### Task objective
Each line below that holds the word "performance" counts once. Say how many such lines there are, and no more.
+++ Dataset
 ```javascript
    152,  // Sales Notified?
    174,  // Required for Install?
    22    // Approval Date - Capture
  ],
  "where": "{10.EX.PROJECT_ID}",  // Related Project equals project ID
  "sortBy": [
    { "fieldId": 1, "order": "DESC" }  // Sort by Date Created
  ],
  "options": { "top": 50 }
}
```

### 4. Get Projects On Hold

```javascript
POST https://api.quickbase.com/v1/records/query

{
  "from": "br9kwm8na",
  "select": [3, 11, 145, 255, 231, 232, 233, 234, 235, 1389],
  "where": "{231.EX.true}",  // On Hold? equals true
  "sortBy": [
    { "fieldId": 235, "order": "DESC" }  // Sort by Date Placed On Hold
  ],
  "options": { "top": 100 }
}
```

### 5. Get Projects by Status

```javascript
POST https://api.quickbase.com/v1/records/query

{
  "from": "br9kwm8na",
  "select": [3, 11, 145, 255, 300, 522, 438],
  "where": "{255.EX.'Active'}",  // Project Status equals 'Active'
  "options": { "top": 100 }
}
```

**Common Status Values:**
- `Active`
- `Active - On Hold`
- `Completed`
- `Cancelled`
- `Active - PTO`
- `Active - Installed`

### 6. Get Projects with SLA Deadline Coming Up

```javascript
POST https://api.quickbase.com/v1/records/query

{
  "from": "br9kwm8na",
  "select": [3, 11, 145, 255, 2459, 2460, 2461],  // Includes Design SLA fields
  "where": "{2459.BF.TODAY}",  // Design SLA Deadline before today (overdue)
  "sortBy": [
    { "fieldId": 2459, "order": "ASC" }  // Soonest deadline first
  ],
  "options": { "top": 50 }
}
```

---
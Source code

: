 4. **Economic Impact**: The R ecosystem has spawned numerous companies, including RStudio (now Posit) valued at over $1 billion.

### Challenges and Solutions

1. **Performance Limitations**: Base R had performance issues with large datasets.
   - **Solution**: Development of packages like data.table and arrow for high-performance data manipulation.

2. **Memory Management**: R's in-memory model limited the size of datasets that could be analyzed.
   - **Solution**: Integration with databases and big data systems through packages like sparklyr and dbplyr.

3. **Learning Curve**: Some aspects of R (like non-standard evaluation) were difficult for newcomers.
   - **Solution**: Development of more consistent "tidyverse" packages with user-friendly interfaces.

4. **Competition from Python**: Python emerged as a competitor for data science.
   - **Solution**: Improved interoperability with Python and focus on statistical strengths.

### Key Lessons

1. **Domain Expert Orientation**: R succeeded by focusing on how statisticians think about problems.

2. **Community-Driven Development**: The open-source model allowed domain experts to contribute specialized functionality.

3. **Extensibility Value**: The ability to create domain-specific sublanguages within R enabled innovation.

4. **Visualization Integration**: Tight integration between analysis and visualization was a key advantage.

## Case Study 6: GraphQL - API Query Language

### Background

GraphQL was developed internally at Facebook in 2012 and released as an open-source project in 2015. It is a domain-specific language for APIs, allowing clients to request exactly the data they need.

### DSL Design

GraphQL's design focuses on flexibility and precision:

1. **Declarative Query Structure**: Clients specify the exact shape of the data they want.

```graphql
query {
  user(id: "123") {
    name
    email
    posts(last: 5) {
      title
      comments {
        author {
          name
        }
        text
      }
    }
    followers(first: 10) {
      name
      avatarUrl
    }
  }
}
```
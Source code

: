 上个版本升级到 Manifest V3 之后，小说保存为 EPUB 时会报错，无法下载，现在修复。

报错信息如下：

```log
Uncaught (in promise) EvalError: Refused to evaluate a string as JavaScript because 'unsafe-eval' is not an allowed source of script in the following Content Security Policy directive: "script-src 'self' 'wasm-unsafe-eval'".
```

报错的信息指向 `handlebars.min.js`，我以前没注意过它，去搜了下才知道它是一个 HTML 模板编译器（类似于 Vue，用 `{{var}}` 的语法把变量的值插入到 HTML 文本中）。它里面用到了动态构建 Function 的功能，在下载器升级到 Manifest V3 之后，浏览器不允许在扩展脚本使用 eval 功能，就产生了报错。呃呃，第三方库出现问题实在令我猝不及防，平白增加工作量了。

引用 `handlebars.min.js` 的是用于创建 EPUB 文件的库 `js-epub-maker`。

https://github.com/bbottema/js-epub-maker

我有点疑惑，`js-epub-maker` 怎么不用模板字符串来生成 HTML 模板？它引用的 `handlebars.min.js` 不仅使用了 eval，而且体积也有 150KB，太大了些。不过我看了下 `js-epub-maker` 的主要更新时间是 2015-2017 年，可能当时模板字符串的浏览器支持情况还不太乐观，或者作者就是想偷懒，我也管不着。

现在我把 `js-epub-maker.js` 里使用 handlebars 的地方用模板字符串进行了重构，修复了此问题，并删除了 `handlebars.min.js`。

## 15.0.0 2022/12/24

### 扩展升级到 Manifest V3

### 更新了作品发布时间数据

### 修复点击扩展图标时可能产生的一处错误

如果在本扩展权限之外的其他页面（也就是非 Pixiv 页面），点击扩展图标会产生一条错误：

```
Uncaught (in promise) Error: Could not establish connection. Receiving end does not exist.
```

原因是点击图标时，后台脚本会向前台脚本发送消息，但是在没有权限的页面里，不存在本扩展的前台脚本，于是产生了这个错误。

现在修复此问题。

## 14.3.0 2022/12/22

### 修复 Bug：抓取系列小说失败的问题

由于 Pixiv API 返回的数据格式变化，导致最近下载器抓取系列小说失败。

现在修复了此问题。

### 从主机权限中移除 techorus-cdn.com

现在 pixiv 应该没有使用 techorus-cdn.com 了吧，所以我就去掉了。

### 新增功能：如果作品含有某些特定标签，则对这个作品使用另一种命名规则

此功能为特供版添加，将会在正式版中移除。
++++++
### Exercise solution
2